Semua dewa di kahyangan sudah merasakan tamparan, tendangan, dan bogem bayi yang cepat tumbuh itu. Tinggal Bathara Narada yang lepas dari amuknya. Dewa pendek yang selalu melihat atas ini lihai berkelit ketika ditanya. Kata Narada, “Namamu itu Wisanggeni. Berasal dari Wisa (bisa) dan Geni (api).”

Bathara Narada tidak hanya memberinya nama, tetapi juga mengajarinya kurang ajar. Beberapa dewa dijelek-jelekkan, dan disuruhnya menghajar lagi. Bathara Narada juga menyuruh Bathara Guru dan Bathara Brahma bertobat, minta maaf pada Wisanggeni. Ketika seluruh dewa takluk, maka para dewa kembali meminta bantuan Pandawa. Para dewa ingin agar Wisanggeni ‘di-Newatakawacakan’. Tapi bukan Wisanggeni kalau sampai kalah. Dalam adegan perang melawan Pandawa yang notabene adalah Pak De dan Om-omnya itu kelucuan tersulut. Utamanya ketika Wisanggeni perang melawan Arjuna, bapaknya sendiri.

Arjuna ditelanjangi.

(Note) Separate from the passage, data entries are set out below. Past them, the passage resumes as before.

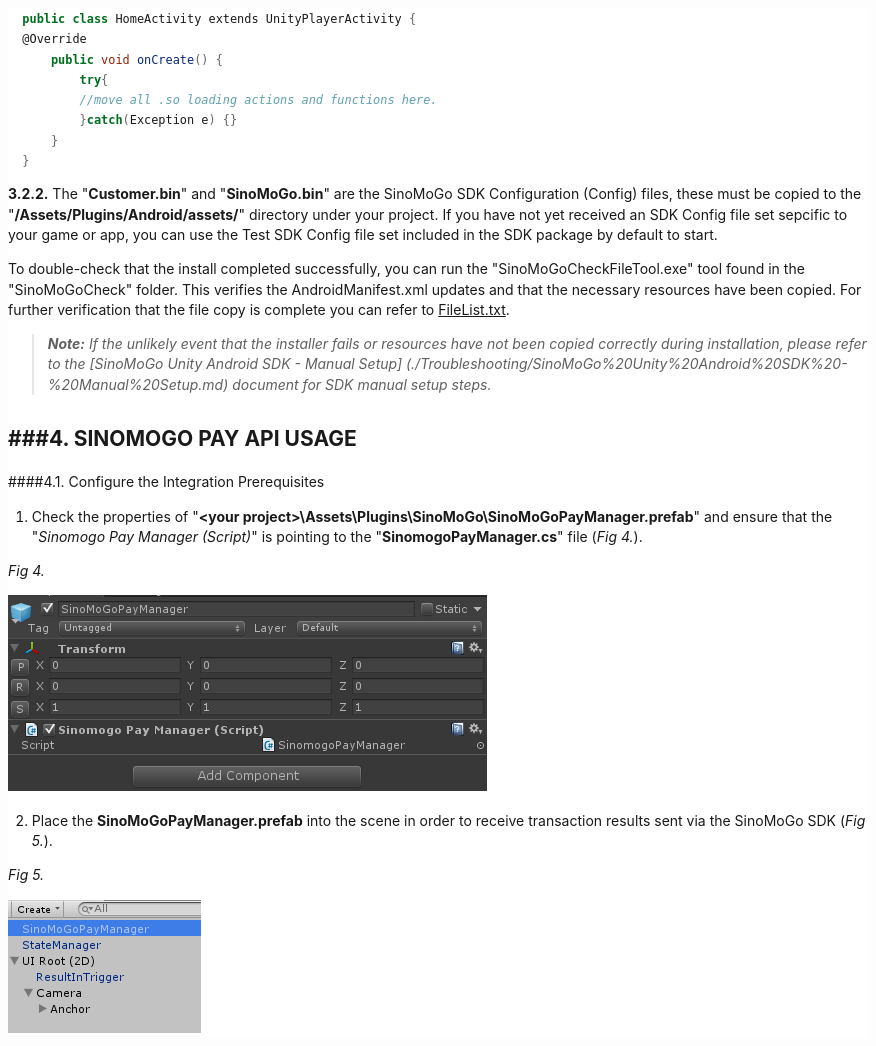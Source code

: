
   ```c#
	public class HomeActivity extends UnityPlayerActivity {
	@Override
		public void onCreate() {
			try{
		    //move all .so loading actions and functions here.
			}catch(Exception e) {}
		}
	}
  ```
**3.2.2.** 	The "**Customer.bin**" and "**SinoMoGo.bin**" are the SinoMoGo SDK Configuration (Config) files, these must be copied to the "**/Assets/Plugins/Android/assets/**" directory under your project. If you have not yet received an SDK Config file set sepcific to your game or app, you can use the Test SDK Config file set included in the SDK package by default to start.

To double-check that the install completed successfully, you can run the "SinoMoGoCheckFileTool.exe" tool found in the "SinoMoGoCheck" folder. This verifies the AndroidManifest.xml updates and that the necessary resources have been copied.
For further verification that the file copy is complete you can refer to [FileList.txt](./Documentation/FileList.txt).

> _**Note:** If the unlikely event that the installer fails or resources have not been copied correctly during installation, please refer to the [SinoMoGo Unity Android SDK - Manual Setup] (./Troubleshooting/SinoMoGo%20Unity%20Android%20SDK%20-%20Manual%20Setup.md) document for SDK manual setup steps._


###4. SINOMOGO PAY API USAGE
--- 
####4.1. Configure the Integration Prerequisites

 1. Check the properties of "**&lt;your project&gt;\Assets\Plugins\SinoMoGo\SinoMoGoPayManager.prefab**" and ensure that the "_Sinomogo Pay Manager (Script)_" is pointing to the "**SinomogoPayManager.cs**" file (_Fig 4._).

  _Fig 4._

 ![Pay API](./Documentation/imgs/pay_api01.png "Pay API")

 2. Place the **SinoMoGoPayManager.prefab** into the scene in order to receive transaction results sent via the SinoMoGo SDK (_Fig 5._).
  
  _Fig 5._

  ![Pay API](./Documentation/imgs/pay_api02.png "Pay API")
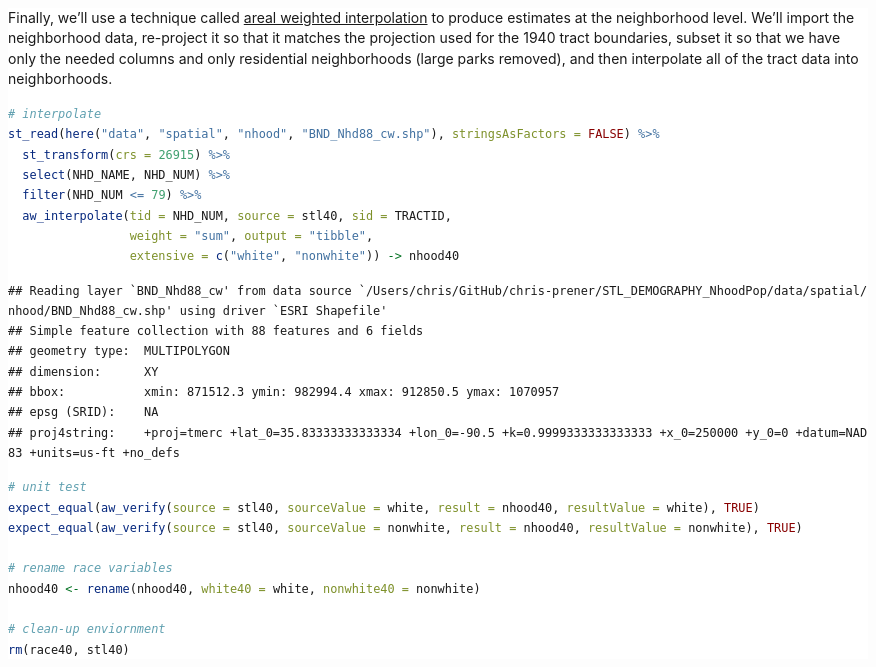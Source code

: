 Finally, we’ll use a technique called [areal weighted
interpolation](https://slu-opengis.github.io/areal/articles/areal-weighted-interpolation.html)
to produce estimates at the neighborhood level. We’ll import the
neighborhood data, re-project it so that it matches the projection used
for the 1940 tract boundaries, subset it so that we have only the needed
columns and only residential neighborhoods (large parks removed), and
then interpolate all of the tract data into neighborhoods.

``` r
# interpolate
st_read(here("data", "spatial", "nhood", "BND_Nhd88_cw.shp"), stringsAsFactors = FALSE) %>%
  st_transform(crs = 26915) %>%
  select(NHD_NAME, NHD_NUM) %>%
  filter(NHD_NUM <= 79) %>%
  aw_interpolate(tid = NHD_NUM, source = stl40, sid = TRACTID, 
                 weight = "sum", output = "tibble", 
                 extensive = c("white", "nonwhite")) -> nhood40
```

    ## Reading layer `BND_Nhd88_cw' from data source `/Users/chris/GitHub/chris-prener/STL_DEMOGRAPHY_NhoodPop/data/spatial/nhood/BND_Nhd88_cw.shp' using driver `ESRI Shapefile'
    ## Simple feature collection with 88 features and 6 fields
    ## geometry type:  MULTIPOLYGON
    ## dimension:      XY
    ## bbox:           xmin: 871512.3 ymin: 982994.4 xmax: 912850.5 ymax: 1070957
    ## epsg (SRID):    NA
    ## proj4string:    +proj=tmerc +lat_0=35.83333333333334 +lon_0=-90.5 +k=0.9999333333333333 +x_0=250000 +y_0=0 +datum=NAD83 +units=us-ft +no_defs

``` r
# unit test
expect_equal(aw_verify(source = stl40, sourceValue = white, result = nhood40, resultValue = white), TRUE)
expect_equal(aw_verify(source = stl40, sourceValue = nonwhite, result = nhood40, resultValue = nonwhite), TRUE)

# rename race variables
nhood40 <- rename(nhood40, white40 = white, nonwhite40 = nonwhite)

# clean-up enviornment
rm(race40, stl40)
```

Semua aib dibuka. Hubungannya dengan banyak gadis, termasuk dengan sang ibu yang melahirkannya diungkap. Arjuna gagap. Dia hanya cengar-cengir mendengar kebenaran ucapan anaknya itu. Ketika kesaktian Arjuna diungguli Wisanggeni, satria terhebat di dunia dan kadewatan itu mendapatkan haknya sebagai darah daging Pandawa.

Lakon Lahirnya Wisanggeni ini merupakan gabungan heroisme, harmonisasi keluarga, dan kesaktian. Dalam konteks kekinian, ‘sakti’ adalah kelebihan seseorang di komunitasnya. Dia satu di antara jutaan atau miliaran manusia yang hidup di dunia. Wisanggeni memang tak jauh dari gambaran perjuangan memenangi hidup dalam merebut eksistensi diri.